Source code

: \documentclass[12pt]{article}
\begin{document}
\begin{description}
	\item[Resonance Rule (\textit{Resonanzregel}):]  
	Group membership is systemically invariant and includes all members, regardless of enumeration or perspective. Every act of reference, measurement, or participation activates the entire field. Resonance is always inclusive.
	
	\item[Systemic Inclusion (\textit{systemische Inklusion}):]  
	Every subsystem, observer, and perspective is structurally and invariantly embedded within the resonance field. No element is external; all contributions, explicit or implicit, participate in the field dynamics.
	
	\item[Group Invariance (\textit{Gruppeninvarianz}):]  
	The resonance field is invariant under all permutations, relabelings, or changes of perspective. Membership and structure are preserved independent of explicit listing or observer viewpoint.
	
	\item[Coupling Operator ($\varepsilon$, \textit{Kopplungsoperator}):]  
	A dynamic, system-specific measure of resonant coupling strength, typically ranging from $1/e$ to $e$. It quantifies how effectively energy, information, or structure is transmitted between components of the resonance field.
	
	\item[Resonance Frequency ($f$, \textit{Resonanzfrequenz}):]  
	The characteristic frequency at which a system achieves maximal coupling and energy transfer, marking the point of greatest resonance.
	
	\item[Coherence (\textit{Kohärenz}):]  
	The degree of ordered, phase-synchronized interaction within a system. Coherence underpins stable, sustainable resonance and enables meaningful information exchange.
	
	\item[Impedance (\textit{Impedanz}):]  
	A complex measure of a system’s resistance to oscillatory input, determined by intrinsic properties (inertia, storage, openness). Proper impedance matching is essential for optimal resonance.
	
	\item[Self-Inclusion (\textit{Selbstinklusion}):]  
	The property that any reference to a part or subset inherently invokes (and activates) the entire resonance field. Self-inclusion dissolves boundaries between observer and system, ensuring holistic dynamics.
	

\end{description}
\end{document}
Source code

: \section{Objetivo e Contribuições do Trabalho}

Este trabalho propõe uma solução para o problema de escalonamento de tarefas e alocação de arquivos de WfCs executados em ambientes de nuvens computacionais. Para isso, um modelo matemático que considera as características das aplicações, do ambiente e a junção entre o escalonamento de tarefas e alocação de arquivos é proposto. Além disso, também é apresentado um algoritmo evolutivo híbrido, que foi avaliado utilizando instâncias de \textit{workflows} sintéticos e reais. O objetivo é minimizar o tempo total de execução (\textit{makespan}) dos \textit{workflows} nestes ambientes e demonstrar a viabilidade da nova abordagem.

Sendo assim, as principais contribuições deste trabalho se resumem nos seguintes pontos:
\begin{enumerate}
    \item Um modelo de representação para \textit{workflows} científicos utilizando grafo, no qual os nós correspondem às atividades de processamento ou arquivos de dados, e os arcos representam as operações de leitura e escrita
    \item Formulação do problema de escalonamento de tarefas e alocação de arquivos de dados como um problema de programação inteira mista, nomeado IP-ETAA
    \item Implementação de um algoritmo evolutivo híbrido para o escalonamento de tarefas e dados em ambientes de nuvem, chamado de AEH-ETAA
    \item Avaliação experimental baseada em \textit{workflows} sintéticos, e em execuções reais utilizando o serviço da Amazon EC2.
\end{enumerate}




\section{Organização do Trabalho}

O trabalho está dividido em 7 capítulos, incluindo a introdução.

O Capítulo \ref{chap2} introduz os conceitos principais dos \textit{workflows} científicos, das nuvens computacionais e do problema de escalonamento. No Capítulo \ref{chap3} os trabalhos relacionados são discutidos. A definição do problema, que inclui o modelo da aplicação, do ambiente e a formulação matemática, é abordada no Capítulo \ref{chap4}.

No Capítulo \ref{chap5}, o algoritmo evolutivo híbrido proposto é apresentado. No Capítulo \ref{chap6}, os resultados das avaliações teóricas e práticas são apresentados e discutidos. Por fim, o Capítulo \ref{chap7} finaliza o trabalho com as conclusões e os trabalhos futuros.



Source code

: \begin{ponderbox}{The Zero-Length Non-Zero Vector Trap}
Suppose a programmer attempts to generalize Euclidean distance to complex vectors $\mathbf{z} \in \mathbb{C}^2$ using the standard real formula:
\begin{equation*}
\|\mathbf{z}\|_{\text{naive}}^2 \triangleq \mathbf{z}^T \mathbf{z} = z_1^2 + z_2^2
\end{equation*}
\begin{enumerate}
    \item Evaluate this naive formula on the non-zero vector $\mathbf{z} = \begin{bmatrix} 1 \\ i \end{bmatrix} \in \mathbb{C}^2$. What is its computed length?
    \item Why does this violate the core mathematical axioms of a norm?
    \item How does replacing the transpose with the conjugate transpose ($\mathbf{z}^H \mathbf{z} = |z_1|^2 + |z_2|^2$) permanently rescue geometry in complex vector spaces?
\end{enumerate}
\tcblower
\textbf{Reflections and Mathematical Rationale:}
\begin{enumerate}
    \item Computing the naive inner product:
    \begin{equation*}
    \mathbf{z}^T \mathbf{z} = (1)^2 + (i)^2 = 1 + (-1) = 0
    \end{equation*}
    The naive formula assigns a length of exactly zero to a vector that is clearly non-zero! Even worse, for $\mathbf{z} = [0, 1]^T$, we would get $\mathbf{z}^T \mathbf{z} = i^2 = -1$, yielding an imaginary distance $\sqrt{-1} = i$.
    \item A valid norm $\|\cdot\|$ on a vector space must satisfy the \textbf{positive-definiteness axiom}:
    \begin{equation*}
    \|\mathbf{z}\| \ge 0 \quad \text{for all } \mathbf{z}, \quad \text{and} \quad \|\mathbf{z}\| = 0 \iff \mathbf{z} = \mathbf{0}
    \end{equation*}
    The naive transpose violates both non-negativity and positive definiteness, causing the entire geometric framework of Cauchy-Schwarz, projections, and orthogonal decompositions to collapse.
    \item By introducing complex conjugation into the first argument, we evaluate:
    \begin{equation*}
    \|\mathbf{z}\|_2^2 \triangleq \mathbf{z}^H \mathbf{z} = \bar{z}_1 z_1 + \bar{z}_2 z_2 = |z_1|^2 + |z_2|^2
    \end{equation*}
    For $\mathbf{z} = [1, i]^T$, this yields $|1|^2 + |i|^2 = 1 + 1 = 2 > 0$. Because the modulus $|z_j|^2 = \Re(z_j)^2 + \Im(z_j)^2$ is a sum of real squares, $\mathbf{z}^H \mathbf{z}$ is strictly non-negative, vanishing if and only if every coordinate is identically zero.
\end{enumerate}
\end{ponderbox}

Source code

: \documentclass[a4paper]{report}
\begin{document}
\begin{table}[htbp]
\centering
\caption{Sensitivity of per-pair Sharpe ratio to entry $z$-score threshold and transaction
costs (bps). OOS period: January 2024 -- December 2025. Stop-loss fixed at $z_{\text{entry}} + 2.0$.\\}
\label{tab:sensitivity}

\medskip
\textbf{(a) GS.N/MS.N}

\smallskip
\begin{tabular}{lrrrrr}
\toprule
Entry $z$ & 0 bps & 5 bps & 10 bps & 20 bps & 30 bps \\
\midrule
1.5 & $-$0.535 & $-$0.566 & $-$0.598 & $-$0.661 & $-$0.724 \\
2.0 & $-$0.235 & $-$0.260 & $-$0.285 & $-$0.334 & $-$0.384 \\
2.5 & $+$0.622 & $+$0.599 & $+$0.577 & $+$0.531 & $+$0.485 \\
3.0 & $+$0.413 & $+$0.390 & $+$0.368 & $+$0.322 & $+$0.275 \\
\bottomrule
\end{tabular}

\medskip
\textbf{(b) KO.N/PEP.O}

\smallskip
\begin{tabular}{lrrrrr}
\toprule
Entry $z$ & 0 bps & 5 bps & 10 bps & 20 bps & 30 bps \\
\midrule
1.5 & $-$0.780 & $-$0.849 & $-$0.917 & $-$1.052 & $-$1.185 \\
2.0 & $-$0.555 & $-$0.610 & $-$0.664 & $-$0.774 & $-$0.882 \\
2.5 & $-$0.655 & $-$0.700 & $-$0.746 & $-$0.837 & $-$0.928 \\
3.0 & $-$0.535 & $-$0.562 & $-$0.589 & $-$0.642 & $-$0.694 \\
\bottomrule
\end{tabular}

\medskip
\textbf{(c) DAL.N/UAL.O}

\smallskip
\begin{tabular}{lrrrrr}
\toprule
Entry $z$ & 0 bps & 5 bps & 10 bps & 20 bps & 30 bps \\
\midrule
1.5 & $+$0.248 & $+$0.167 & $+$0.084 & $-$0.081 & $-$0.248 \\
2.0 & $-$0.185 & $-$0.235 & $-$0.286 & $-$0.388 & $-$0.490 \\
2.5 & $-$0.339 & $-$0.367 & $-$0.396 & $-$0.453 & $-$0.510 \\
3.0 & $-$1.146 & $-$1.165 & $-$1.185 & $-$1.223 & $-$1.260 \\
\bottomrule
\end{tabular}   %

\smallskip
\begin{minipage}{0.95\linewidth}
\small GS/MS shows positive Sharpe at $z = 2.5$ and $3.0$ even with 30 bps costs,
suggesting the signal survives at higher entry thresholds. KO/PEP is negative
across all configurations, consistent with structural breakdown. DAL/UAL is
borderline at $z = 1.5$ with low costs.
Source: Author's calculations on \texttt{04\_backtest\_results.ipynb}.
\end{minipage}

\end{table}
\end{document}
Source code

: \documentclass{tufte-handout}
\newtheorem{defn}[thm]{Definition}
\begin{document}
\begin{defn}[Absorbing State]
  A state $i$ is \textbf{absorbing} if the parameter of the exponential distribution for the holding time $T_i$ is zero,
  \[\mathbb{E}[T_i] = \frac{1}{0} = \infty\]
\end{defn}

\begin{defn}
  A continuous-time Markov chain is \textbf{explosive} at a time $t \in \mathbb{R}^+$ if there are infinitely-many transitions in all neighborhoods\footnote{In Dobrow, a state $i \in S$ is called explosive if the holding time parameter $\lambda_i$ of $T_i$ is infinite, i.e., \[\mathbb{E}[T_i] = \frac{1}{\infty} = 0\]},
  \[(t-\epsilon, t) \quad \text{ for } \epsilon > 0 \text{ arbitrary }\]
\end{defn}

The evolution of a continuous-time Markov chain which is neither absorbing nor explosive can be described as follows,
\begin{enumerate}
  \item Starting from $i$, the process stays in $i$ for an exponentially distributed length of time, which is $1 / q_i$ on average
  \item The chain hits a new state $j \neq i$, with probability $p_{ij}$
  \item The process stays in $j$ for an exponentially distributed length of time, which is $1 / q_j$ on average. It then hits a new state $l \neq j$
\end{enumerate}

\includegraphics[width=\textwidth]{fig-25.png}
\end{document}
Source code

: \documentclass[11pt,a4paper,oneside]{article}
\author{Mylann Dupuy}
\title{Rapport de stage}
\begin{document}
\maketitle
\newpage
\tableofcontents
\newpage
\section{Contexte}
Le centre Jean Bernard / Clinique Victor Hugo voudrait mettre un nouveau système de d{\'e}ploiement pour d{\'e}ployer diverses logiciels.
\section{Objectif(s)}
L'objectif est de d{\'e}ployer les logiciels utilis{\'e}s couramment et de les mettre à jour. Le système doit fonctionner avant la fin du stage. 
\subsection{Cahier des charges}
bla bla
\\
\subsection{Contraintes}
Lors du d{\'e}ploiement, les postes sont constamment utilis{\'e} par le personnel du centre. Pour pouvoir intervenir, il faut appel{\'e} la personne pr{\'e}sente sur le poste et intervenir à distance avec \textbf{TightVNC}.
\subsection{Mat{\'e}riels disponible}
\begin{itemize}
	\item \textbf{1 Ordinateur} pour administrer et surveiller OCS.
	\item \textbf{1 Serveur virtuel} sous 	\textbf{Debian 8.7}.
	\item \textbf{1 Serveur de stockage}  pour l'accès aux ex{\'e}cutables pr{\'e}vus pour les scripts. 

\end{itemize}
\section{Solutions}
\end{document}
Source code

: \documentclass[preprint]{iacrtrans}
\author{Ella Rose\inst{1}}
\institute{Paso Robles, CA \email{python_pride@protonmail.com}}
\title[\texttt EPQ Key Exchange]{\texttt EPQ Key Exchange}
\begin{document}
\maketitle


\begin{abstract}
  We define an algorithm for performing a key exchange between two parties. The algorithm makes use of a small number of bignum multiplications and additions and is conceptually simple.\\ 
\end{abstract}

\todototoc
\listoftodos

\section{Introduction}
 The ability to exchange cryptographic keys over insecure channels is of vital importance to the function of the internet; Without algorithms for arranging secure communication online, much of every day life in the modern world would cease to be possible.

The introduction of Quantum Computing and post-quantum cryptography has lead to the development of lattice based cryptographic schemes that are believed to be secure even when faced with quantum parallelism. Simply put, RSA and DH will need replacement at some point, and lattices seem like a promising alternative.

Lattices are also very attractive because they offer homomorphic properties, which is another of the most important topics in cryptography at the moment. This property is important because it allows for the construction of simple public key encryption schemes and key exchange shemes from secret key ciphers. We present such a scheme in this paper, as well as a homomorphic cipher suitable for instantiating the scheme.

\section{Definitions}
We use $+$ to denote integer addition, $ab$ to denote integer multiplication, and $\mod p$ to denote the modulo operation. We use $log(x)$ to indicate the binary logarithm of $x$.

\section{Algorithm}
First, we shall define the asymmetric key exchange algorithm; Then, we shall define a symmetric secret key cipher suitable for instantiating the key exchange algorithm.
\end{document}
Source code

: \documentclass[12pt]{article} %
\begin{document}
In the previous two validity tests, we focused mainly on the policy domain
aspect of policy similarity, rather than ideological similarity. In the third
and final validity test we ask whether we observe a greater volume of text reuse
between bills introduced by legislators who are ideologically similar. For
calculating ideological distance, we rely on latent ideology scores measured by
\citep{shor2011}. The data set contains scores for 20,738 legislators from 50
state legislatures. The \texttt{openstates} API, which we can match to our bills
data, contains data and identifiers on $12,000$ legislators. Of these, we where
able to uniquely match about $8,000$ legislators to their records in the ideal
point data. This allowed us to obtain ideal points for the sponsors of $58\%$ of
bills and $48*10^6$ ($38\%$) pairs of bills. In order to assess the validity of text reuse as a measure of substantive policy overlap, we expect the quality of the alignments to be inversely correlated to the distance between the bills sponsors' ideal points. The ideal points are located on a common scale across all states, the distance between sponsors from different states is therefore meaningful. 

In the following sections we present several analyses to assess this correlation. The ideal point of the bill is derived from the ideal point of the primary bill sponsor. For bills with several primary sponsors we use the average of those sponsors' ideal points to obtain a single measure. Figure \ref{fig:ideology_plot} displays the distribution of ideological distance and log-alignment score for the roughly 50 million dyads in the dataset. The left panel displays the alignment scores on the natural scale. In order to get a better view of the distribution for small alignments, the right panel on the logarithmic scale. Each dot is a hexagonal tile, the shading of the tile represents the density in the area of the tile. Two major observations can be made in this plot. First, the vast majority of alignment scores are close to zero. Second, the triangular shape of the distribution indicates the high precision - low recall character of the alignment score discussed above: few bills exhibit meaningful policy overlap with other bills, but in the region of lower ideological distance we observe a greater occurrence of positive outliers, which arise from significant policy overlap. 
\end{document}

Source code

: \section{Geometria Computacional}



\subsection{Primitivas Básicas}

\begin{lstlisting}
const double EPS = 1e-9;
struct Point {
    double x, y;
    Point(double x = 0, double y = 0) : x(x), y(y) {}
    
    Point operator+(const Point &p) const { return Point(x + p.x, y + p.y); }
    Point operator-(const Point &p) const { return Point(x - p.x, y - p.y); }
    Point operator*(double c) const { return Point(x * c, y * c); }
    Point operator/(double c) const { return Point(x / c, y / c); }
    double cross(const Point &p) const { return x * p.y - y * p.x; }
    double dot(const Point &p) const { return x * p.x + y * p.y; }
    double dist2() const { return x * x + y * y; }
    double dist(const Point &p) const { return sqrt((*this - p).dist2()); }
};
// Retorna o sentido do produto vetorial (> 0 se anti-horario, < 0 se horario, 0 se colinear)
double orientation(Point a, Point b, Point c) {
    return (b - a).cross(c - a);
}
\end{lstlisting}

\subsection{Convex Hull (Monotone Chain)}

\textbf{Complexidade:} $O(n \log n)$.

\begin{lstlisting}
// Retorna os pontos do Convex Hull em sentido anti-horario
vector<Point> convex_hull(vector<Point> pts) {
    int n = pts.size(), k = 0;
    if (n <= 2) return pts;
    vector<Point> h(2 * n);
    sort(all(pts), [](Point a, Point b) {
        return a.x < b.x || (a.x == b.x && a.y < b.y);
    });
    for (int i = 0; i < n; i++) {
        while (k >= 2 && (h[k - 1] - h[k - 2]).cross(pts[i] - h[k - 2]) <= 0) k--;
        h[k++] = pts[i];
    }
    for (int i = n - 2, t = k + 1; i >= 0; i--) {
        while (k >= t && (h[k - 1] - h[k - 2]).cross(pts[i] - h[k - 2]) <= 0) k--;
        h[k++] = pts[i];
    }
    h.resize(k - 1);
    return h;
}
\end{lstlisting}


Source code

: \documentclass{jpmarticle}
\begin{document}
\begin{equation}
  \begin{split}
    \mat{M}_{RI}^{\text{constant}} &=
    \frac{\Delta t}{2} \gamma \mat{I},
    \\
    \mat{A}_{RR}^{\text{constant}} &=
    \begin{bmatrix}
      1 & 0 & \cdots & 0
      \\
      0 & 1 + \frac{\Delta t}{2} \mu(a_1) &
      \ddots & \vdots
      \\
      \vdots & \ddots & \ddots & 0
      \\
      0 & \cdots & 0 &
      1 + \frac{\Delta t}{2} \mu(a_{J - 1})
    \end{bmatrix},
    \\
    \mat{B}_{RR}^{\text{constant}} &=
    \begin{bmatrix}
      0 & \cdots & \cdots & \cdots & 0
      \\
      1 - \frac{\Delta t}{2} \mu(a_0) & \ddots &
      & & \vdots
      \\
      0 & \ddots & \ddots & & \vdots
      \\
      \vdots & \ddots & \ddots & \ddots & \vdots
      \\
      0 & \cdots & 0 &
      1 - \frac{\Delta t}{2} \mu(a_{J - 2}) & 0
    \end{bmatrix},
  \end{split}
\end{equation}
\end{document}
☆ ☆ ☆
Taking the entries above, write out exactly the lines starting with the line containing "point data. This" and going on through the line containing "bills and $48*10^6$", both included, and nothing else.

- Task answer:
point data. This allowed us to obtain ideal points for the sponsors of $58\%$ of
bills and $48*10^6$ ($38\%$) pairs of bills. In order to assess the validity of text reuse as a measure of substantive policy overlap, we expect the quality of the alignments to be inversely correlated to the distance between the bills sponsors' ideal points. The ideal points are located on a common scale across all states, the distance between sponsors from different states is therefore meaningful. 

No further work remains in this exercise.